ARN RASKIN (1910-1986)
He
was a literary scholar and critic, born in Homyel',
Byelorussia. He graduated from the local Jewish pedagogical technical school and
later from the Yiddish division for literature and language of the Lenin Pedagogical
Institute in Moscow. He went on to a period as a researcher there, before defending
in 1938 his dissertation in the field of Western European literature; he then received
the title of candidate in philological science. He was mobilized into the Red
Army at the onset of WWII, and over the years 1945-1949 he served as a
translator from German for the Soviet administration in Berlin. After demobilization,
he worked as a lecturer in the department of foreign literature, 1950-1960, at the
Kursk Pedagogical Institute. He later lived in Elektrostal', a suburb of Moscow. He began published poetry and sketches in the
local Yiddish press in 1928—over the years 1932-1935, the Byelorussian
regional, municipal, and factory newspapers would once each week publish an
entire page in Yiddish. His creative work then suffered a major interruption. With
the establishment of Sovetish heymland
(Soviet homeland), Raskin began to systematically publish in it for two decades
literary critical articles on the classic Yiddish writers, on Dovid Bergelson,
Leyb Kvitko, Perets Merkish, and others.
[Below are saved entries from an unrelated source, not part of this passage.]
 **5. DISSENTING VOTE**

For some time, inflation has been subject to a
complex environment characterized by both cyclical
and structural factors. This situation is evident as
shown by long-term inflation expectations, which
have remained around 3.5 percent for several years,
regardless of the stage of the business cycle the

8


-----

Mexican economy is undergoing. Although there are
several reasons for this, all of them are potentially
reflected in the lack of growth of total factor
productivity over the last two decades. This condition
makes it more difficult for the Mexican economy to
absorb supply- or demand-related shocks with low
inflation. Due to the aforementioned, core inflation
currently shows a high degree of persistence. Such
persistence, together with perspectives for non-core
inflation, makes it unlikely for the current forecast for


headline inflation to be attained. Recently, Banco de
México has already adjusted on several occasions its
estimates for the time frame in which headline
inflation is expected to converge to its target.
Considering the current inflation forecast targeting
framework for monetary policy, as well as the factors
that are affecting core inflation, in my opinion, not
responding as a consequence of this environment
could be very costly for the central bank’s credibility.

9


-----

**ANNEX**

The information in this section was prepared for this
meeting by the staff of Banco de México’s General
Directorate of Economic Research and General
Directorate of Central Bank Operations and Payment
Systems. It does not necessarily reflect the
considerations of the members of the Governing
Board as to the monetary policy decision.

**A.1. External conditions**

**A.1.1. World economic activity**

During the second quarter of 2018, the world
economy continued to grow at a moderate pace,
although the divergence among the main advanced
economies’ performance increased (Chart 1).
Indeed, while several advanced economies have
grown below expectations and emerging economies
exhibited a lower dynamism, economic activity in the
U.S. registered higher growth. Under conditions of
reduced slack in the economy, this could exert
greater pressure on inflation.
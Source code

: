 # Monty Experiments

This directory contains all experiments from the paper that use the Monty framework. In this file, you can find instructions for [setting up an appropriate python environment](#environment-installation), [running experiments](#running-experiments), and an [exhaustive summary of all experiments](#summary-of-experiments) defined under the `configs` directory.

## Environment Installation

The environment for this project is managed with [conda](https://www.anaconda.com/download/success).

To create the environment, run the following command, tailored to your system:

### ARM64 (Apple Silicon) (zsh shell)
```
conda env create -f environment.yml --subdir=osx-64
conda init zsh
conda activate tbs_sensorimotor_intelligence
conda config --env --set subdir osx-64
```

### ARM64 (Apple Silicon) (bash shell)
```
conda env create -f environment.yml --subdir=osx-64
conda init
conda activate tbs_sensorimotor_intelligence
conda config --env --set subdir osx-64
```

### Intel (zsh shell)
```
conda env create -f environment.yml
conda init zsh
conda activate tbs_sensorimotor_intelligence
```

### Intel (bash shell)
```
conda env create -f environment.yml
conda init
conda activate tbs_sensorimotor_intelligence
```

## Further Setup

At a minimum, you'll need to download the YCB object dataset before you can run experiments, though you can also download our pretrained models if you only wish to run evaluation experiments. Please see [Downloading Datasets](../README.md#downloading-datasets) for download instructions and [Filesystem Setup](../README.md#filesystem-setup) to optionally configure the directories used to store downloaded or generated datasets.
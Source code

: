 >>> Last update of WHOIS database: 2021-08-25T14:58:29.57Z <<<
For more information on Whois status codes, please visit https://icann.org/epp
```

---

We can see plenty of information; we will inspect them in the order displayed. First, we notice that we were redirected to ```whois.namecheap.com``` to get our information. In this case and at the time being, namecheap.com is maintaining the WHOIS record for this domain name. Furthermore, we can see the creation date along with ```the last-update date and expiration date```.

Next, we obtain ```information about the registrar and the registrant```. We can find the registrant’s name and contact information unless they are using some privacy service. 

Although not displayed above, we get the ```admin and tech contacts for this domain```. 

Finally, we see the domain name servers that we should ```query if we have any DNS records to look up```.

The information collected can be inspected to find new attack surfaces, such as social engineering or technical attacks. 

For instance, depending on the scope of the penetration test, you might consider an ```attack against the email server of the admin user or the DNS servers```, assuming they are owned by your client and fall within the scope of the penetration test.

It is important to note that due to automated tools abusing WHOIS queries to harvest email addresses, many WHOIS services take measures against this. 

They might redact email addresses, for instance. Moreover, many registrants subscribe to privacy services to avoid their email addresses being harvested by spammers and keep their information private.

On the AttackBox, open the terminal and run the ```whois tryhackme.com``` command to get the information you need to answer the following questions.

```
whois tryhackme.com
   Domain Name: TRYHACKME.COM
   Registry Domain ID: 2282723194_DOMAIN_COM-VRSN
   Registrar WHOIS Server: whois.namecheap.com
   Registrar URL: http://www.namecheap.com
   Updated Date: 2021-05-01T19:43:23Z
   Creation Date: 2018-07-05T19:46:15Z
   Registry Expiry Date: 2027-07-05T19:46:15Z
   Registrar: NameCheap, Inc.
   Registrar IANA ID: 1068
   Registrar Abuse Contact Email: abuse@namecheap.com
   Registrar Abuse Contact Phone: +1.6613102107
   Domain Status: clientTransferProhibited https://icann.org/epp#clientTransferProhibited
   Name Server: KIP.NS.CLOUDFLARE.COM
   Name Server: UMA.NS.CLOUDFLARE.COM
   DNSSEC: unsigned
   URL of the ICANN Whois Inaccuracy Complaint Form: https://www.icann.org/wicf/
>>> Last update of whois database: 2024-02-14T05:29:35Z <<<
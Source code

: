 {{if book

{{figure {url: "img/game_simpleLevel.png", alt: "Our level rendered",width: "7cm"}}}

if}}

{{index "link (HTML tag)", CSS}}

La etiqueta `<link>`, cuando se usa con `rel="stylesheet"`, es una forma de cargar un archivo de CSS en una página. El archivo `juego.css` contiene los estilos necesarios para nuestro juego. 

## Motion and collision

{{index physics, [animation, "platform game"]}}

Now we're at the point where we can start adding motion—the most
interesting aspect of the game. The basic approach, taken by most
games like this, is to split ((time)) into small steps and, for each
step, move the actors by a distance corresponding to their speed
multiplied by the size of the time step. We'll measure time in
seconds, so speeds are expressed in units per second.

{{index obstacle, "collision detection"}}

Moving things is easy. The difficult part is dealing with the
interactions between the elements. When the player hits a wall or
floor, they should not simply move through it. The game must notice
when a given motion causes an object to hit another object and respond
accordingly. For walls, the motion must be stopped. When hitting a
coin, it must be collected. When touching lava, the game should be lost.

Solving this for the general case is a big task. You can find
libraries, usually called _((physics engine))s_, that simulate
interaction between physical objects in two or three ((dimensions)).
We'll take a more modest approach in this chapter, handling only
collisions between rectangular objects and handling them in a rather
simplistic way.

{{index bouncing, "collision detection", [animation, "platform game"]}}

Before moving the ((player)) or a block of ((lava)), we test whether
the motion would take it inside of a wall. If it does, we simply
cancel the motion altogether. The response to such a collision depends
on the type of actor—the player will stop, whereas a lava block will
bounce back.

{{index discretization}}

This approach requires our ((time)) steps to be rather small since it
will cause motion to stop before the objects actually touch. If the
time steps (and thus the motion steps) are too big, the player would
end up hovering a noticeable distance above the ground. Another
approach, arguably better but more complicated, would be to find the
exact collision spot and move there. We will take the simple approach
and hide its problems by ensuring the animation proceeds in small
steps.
After his death, a collection of his
research works was published in Israel: Literarishe
eseyen (Literary essays) (Jerusalem: Perets Publishers, 1989), 269 pp.
Berl Cohen
[Additional information from: Chaim Beider, Leksikon fun yidishe shrayber in ratn-farband (Biographical dictionary of Yiddish writers in the Soviet Union), ed. Boris Sandler and Gennady Estraikh (New York: Congress for Jewish Culture, Inc., 2011), pp. 355-56.]